**Exercise**
Please copy every record below exactly and leave out the pictures.

(Pictures paired with source code)
= Beginning of Section =

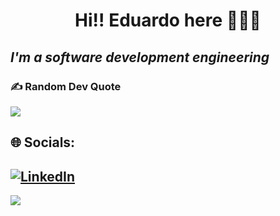 <h1 align="center">Hi!! Eduardo here 👋😄🌱</h1>
<h2><i>I'm a software development engineering </i></h2>


### ✍️ Random Dev Quote
![](https://quotes-github-readme.vercel.app/api?type=horizontal&theme=radical)

## 🌐 Socials:
[![LinkedIn](https://img.shields.io/badge/LinkedIn-%230077B5.svg?logo=linkedin&logoColor=white)](https://linkedin.com/in/eduardo-de-souza-ilha-a0455a186/)
---
[![](https://visitcount.itsvg.in/api?id=eduardodesouzailha&icon=0&color=0)](https://visitcount.itsvg.in)
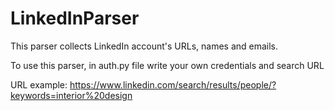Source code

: # LinkedInParser

This parser collects LinkedIn account's URLs, names and emails.

To use this parser, in auth.py file write your own credentials and search URL

URL example: https://www.linkedin.com/search/results/people/?keywords=interior%20design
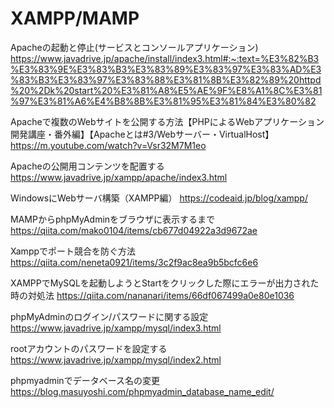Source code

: # XAMPP/MAMP
Apacheの起動と停止(サービスとコンソールアプリケーション)
https://www.javadrive.jp/apache/install/index3.html#:~:text=%E3%82%B3%E3%83%9E%E3%83%B3%E3%83%89%E3%83%97%E3%83%AD%E3%83%B3%E3%83%97%E3%83%88%E3%81%8B%E3%82%89%20httpd%20%2Dk%20start%20%E3%81%A8%E5%AE%9F%E8%A1%8C%E3%81%97%E3%81%A6%E4%B8%8B%E3%81%95%E3%81%84%E3%80%82

Apacheで複数のWebサイトを公開する方法【PHPによるWebアプリケーション開発講座・番外編】【Apacheとは#3/Webサーバー・VirtualHost】
https://m.youtube.com/watch?v=Vsr32M7M1eo

Apacheの公開用コンテンツを配置する
https://www.javadrive.jp/xampp/apache/index3.html

WindowsにWebサーバ構築（XAMPP編）
https://codeaid.jp/blog/xampp/

MAMPからphpMyAdminをブラウザに表示するまで
https://qiita.com/mako0104/items/cb677d04922a3d9672ae

Xamppでポート競合を防ぐ方法 
https://qiita.com/neneta0921/items/3c2f9ac8ea9b5bcfc6e6

XAMPPでMySQLを起動しようとStartをクリックした際にエラーが出力された時の対処法 
https://qiita.com/nananari/items/66df067499a0e80e1036

phpMyAdminのログイン/パスワードに関する設定 
https://www.javadrive.jp/xampp/mysql/index3.html

rootアカウントのパスワードを設定する 
https://www.javadrive.jp/xampp/mysql/index2.html

phpmyadminでデータベース名の変更
https://blog.masuyoshi.com/phpmyadmin_database_name_edit/
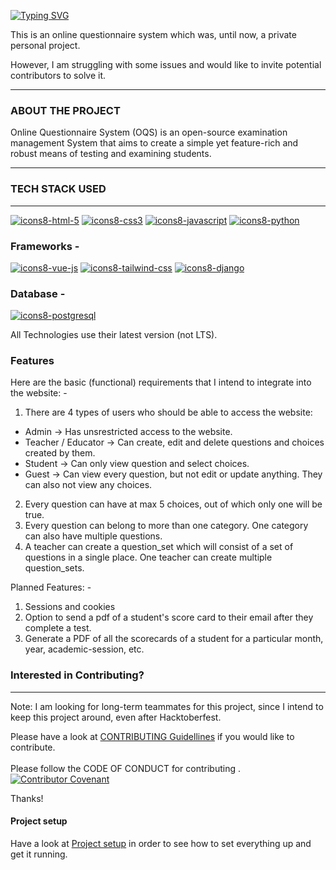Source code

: [![Typing SVG](https://readme-typing-svg.demolab.com?font=Poppins&size=50&pause=1000&color=FF0C0C&center=true&vCenter=true&width=1000&lines=Online+Questionnaire+System+(OQS))](https://git.io/typing-svg)

This is an online questionnaire system which was, until now, a private personal project.

However, I am struggling with some issues and would like to invite potential contributors to solve it.


------------

### ABOUT THE PROJECT
Online Questionnaire System (OQS) is an open-source examination management System that aims to create a simple yet feature-rich and robust means of testing and examining students.


------------



### TECH STACK USED

------------
[![icons8-html-5](https://user-images.githubusercontent.com/98693953/194344063-b7e6026f-f6d6-400c-807c-6a789f47f959.png)](https://developer.mozilla.org/en-US/docs/Glossary/HTML5)
[![icons8-css3](https://user-images.githubusercontent.com/98693953/194345602-be2274ef-7fa3-4873-9c79-83da955bb487.png)](https://developer.mozilla.org/en-US/docs/Web/CSS)
[![icons8-javascript](https://user-images.githubusercontent.com/98693953/194345624-bd2d17f8-8efc-414e-8ad9-768b0367d441.png)](https://developer.mozilla.org/en-US/docs/Web/JavaScript)
[![icons8-python](https://user-images.githubusercontent.com/98693953/194345558-0e33957f-9252-4a7b-a1bf-e2d828709f10.png)](https://www.python.org/doc/)



### Frameworks -

[![icons8-vue-js](https://user-images.githubusercontent.com/98693953/194346224-bce7f828-7f92-4d54-a443-9655694e2ddd.png)](https://vuejs.org/guide/introduction.html)
[![icons8-tailwind-css](https://user-images.githubusercontent.com/98693953/194346266-55917c91-0f29-4cdd-b934-1a689bec6b29.png)](https://tailwindcss.com/docs)
[![icons8-django](https://user-images.githubusercontent.com/98693953/194346305-8dedaeb6-d3a2-4341-b000-5c15b402309e.png)](https://docs.djangoproject.com/en/4.1/)


### Database - 
[![icons8-postgresql](https://user-images.githubusercontent.com/98693953/194356660-0d8c2672-0b01-41c3-a831-86d19d1b938b.png)](https://www.postgresql.org/docs/)



All Technologies use their latest version (not LTS).




### Features
Here are the basic (functional) requirements that I intend to integrate into the website: -

1. There are 4 types of users who should be able to access the website:

- Admin -> Has unsrestricted access to the website.
- Teacher / Educator -> Can create, edit and delete questions and choices created by them.
- Student -> Can only view question and select choices.
- Guest -> Can view every question, but not edit or update anything. They can also not view any choices.

2. Every question can have at max 5 choices, out of which only one will be true.
3. Every question can belong to more than one category. One category can also have multiple questions.
4. A teacher can create a question_set which will consist of a set of questions in a single place. One teacher can create multiple question_sets.

Planned Features: -
1. Sessions and cookies
2. Option to send a pdf of a student's score card to their email after they complete a test.
3. Generate a PDF of all the scorecards of a student for a particular month, year, academic-session, etc.




### Interested in Contributing?

------------
Note: I am looking for long-term teammates for this project, since I intend to keep this project around, even after Hacktoberfest.

Please have a look at [CONTRIBUTING Guidellines](https://github.com/TheInspiredConjurer/Online-Questionnaire-System/blob/main/CONTRIBUTING.md) if you would like to contribute.<br><br>
Please follow the CODE OF CONDUCT for contributing . [![Contributor Covenant](https://img.shields.io/badge/Contributor%20Covenant-2.1-4baaaa.svg)](code_of_conduct.md)


Thanks!

#### Project setup
Have a look at [Project setup](Project%20setup.md) in order to see how to set everything up and get it running.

= End of Section =

**Exercise solution**
 <h1 align="center">Hi!! Eduardo here 👋😄🌱</h1>
<h2><i>I'm a software development engineering </i></h2>


### ✍️ Random Dev Quote
![](https://quotes-github-readme.vercel.app/api?type=horizontal&theme=radical)

## 🌐 Socials:
[![LinkedIn](https://img.shields.io/badge/LinkedIn-%230077B5.svg?logo=linkedin&logoColor=white)](https://linkedin.com/in/eduardo-de-souza-ilha-a0455a186/)
---
[![](https://visitcount.itsvg.in/api?id=eduardodesouzailha&icon=0&color=0)](https://visitcount.itsvg.in)
Source code

: # LinkedInParser

This parser collects LinkedIn account's URLs, names and emails.

To use this parser, in auth.py file write your own credentials and search URL

URL example: https://www.linkedin.com/search/results/people/?keywords=interior%20design
Source code

: # XAMPP/MAMP
Apacheの起動と停止(サービスとコンソールアプリケーション)
https://www.javadrive.jp/apache/install/index3.html#:~:text=%E3%82%B3%E3%83%9E%E3%83%B3%E3%83%89%E3%83%97%E3%83%AD%E3%83%B3%E3%83%97%E3%83%88%E3%81%8B%E3%82%89%20httpd%20%2Dk%20start%20%E3%81%A8%E5%AE%9F%E8%A1%8C%E3%81%97%E3%81%A6%E4%B8%8B%E3%81%95%E3%81%84%E3%80%82

Apacheで複数のWebサイトを公開する方法【PHPによるWebアプリケーション開発講座・番外編】【Apacheとは#3/Webサーバー・VirtualHost】
https://m.youtube.com/watch?v=Vsr32M7M1eo

Apacheの公開用コンテンツを配置する
https://www.javadrive.jp/xampp/apache/index3.html

WindowsにWebサーバ構築（XAMPP編）
https://codeaid.jp/blog/xampp/

MAMPからphpMyAdminをブラウザに表示するまで
https://qiita.com/mako0104/items/cb677d04922a3d9672ae

Xamppでポート競合を防ぐ方法 
https://qiita.com/neneta0921/items/3c2f9ac8ea9b5bcfc6e6

XAMPPでMySQLを起動しようとStartをクリックした際にエラーが出力された時の対処法 
https://qiita.com/nananari/items/66df067499a0e80e1036

phpMyAdminのログイン/パスワードに関する設定 
https://www.javadrive.jp/xampp/mysql/index3.html

rootアカウントのパスワードを設定する 
https://www.javadrive.jp/xampp/mysql/index2.html

phpmyadminでデータベース名の変更
https://blog.masuyoshi.com/phpmyadmin_database_name_edit/
Source code

: [![Typing SVG](https://readme-typing-svg.demolab.com?font=Poppins&size=50&pause=1000&color=FF0C0C&center=true&vCenter=true&width=1000&lines=Online+Questionnaire+System+(OQS))](https://git.io/typing-svg)

This is an online questionnaire system which was, until now, a private personal project.

However, I am struggling with some issues and would like to invite potential contributors to solve it.


------------

### ABOUT THE PROJECT
Online Questionnaire System (OQS) is an open-source examination management System that aims to create a simple yet feature-rich and robust means of testing and examining students.


------------



### TECH STACK USED

------------
[![icons8-html-5](https://user-images.githubusercontent.com/98693953/194344063-b7e6026f-f6d6-400c-807c-6a789f47f959.png)](https://developer.mozilla.org/en-US/docs/Glossary/HTML5)
[![icons8-css3](https://user-images.githubusercontent.com/98693953/194345602-be2274ef-7fa3-4873-9c79-83da955bb487.png)](https://developer.mozilla.org/en-US/docs/Web/CSS)
[![icons8-javascript](https://user-images.githubusercontent.com/98693953/194345624-bd2d17f8-8efc-414e-8ad9-768b0367d441.png)](https://developer.mozilla.org/en-US/docs/Web/JavaScript)
[![icons8-python](https://user-images.githubusercontent.com/98693953/194345558-0e33957f-9252-4a7b-a1bf-e2d828709f10.png)](https://www.python.org/doc/)



### Frameworks -

[![icons8-vue-js](https://user-images.githubusercontent.com/98693953/194346224-bce7f828-7f92-4d54-a443-9655694e2ddd.png)](https://vuejs.org/guide/introduction.html)
[![icons8-tailwind-css](https://user-images.githubusercontent.com/98693953/194346266-55917c91-0f29-4cdd-b934-1a689bec6b29.png)](https://tailwindcss.com/docs)
[![icons8-django](https://user-images.githubusercontent.com/98693953/194346305-8dedaeb6-d3a2-4341-b000-5c15b402309e.png)](https://docs.djangoproject.com/en/4.1/)


### Database - 
[![icons8-postgresql](https://user-images.githubusercontent.com/98693953/194356660-0d8c2672-0b01-41c3-a831-86d19d1b938b.png)](https://www.postgresql.org/docs/)



All Technologies use their latest version (not LTS).




### Features
Here are the basic (functional) requirements that I intend to integrate into the website: -

1. There are 4 types of users who should be able to access the website:

- Admin -> Has unsrestricted access to the website.
- Teacher / Educator -> Can create, edit and delete questions and choices created by them.
- Student -> Can only view question and select choices.
- Guest -> Can view every question, but not edit or update anything. They can also not view any choices.

2. Every question can have at max 5 choices, out of which only one will be true.
3. Every question can belong to more than one category. One category can also have multiple questions.
4. A teacher can create a question_set which will consist of a set of questions in a single place. One teacher can create multiple question_sets.

Planned Features: -
1. Sessions and cookies
2. Option to send a pdf of a student's score card to their email after they complete a test.
3. Generate a PDF of all the scorecards of a student for a particular month, year, academic-session, etc.




### Interested in Contributing?

------------
Note: I am looking for long-term teammates for this project, since I intend to keep this project around, even after Hacktoberfest.

Please have a look at [CONTRIBUTING Guidellines](https://github.com/TheInspiredConjurer/Online-Questionnaire-System/blob/main/CONTRIBUTING.md) if you would like to contribute.<br><br>
Please follow the CODE OF CONDUCT for contributing . [![Contributor Covenant](https://img.shields.io/badge/Contributor%20Covenant-2.1-4baaaa.svg)](code_of_conduct.md)


Thanks!

#### Project setup
Have a look at [Project setup](Project%20setup.md) in order to see how to set everything up and get it running.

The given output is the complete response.